Dans son article de 2009 systématiquement cité, l'historien Dipesh Chakrabarty invitait déjà à élargir le champ de l’histoire et des sciences humaines et sociales, puisque l'anthropocène dément le fameux grand partage entre nature et société. Christophe Bonneuil s’en inspire pour écrire avec raison que « l’Anthropocène signe la rencontre de la temporalité longue de la Terre et de la vie et la temporalité de l'histoire humaine, séparées par la modernité industrielle, l'une relevant des sciences de la nature, les autres des sciences humaines ».
Il y a donc nécessité d’un changement de paradigme en raison de l’entrée dans l’anthropocène. Cette nouvelle pensée de la matérialité, dont j’ai seulement esquissé les grandes lignes sur son volet anglo-saxon, participe d’un bouleversement majeur de nos cadres de pensée marqué par une interrogation des dichotomies strictes entre nature et culture, esprit et corps, humain et animal ou non humain en général.

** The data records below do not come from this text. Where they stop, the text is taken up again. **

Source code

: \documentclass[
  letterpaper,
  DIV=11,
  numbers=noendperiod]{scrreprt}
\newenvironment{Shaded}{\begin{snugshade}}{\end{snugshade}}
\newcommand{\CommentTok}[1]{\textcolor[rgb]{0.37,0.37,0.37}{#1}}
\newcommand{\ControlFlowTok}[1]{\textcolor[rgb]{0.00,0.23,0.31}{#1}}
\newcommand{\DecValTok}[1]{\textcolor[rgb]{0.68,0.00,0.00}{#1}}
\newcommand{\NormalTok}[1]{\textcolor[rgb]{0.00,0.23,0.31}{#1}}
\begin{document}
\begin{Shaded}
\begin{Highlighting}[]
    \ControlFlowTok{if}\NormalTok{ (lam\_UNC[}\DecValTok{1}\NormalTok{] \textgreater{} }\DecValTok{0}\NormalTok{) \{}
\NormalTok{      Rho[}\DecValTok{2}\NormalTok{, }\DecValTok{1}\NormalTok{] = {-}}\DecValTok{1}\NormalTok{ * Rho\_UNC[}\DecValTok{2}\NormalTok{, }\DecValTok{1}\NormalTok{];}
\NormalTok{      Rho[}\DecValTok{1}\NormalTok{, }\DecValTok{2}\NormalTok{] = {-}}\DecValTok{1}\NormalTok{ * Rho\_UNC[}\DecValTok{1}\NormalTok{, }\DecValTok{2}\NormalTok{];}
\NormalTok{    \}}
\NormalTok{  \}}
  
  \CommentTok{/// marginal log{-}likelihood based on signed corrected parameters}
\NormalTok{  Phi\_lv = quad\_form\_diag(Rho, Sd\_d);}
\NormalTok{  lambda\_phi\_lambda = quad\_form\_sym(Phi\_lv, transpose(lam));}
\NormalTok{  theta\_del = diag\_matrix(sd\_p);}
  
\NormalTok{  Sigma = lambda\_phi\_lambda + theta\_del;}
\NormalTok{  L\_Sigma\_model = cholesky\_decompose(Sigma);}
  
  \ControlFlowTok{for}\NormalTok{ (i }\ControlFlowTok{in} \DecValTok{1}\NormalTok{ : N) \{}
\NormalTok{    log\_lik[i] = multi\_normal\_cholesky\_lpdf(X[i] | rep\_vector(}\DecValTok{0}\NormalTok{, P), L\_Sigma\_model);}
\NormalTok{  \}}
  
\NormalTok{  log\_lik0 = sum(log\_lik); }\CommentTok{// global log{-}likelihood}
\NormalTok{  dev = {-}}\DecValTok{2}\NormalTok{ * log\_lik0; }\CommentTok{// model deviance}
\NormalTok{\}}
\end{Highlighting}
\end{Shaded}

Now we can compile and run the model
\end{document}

Ce bouleversement me semble bénéfique sur le principe. En France, ce changement de paradigme inspire les formes les plus stimulantes de l’activisme écologiste radical – notamment les Soulèvements de la Terre.
Je dois préciser la source de mon intérêt : je suis une héritière d’André Gorz, c’est à dire d’une pensée humaniste classique dont l’anthropocentrisme était assumé. Ces textes relevant d’un matérialisme animiste m’ont bousculée et amenée à faire un pas de côté par rapport à cet héritage. Pour autant, j’ai été conduite à me demander si les présupposés philosophiques communs à ces auteurs sont exactement ceux qui sont requis pour faire face aux catastrophes écologiques comme ces auteurices l’avancent.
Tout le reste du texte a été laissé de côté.